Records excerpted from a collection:
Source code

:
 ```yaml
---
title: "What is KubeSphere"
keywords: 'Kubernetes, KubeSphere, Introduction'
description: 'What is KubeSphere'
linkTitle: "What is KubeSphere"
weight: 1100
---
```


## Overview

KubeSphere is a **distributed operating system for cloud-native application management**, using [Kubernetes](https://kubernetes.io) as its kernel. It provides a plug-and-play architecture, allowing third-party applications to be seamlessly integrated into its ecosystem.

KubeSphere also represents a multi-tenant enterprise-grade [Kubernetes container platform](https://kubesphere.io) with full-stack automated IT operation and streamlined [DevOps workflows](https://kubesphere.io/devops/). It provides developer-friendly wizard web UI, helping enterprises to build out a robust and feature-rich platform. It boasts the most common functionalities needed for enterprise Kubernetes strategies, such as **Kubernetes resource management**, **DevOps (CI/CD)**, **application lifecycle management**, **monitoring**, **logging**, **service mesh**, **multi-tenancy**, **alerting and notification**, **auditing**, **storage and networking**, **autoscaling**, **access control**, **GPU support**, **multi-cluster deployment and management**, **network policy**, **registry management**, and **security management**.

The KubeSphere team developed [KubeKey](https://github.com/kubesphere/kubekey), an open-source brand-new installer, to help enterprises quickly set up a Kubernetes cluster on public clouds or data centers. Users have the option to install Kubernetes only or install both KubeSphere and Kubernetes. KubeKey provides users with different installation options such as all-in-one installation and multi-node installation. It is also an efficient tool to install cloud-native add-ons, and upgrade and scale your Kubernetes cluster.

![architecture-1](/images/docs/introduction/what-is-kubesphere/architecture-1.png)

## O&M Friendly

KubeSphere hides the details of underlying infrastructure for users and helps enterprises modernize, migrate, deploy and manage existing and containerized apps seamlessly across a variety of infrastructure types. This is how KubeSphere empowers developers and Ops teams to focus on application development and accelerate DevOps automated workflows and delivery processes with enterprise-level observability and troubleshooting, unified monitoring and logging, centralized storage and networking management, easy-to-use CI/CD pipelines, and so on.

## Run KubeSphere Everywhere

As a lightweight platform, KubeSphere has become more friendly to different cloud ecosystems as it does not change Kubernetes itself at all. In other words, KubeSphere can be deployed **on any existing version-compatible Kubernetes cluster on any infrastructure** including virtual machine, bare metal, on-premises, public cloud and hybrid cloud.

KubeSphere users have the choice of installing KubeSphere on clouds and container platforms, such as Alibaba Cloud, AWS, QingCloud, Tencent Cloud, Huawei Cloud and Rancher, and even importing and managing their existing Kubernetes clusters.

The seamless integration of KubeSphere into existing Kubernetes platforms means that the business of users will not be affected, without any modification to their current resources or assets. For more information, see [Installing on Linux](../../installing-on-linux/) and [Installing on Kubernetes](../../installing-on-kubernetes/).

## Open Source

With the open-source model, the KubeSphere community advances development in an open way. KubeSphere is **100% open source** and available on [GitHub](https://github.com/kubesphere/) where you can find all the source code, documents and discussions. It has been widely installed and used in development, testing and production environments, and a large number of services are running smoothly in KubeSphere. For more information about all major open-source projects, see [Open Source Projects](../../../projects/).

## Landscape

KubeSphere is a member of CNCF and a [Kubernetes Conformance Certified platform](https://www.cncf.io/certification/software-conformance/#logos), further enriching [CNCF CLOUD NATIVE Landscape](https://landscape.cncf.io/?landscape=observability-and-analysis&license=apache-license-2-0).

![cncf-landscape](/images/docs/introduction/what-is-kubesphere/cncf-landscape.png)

--

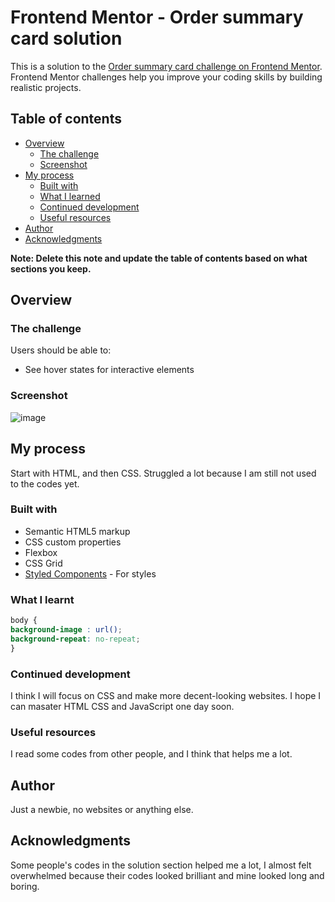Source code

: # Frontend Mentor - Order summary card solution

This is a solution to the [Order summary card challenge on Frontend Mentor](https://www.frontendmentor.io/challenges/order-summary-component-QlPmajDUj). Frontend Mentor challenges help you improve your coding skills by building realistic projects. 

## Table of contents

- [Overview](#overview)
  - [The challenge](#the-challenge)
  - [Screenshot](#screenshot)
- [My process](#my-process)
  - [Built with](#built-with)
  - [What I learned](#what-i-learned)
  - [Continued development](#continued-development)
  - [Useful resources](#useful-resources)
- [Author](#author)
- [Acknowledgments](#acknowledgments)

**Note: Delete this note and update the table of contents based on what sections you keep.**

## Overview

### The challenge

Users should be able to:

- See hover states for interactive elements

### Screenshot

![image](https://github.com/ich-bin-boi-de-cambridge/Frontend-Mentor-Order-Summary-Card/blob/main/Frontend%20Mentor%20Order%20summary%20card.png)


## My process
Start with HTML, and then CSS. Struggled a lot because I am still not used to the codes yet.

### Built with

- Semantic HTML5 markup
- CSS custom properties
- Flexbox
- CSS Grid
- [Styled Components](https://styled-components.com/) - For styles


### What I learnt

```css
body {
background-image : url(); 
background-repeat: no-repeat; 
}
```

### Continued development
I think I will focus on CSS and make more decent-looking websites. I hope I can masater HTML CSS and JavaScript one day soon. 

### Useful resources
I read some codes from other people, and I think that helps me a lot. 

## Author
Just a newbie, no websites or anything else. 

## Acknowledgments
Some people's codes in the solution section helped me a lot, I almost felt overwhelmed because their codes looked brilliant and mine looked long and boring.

## WHAT THIS TASK INVOLVES
The answer is the lines above between the line holding "### Useful resources" and the line holding "Some people's codes", inclusive, each written out exactly, and no others.

## RESULT BELOW
### Useful resources
I read some codes from other people, and I think that helps me a lot. 

## Author
Just a newbie, no websites or anything else. 

## Acknowledgments
Some people's codes in the solution section helped me a lot, I almost felt overwhelmed because their codes looked brilliant and mine looked long and boring.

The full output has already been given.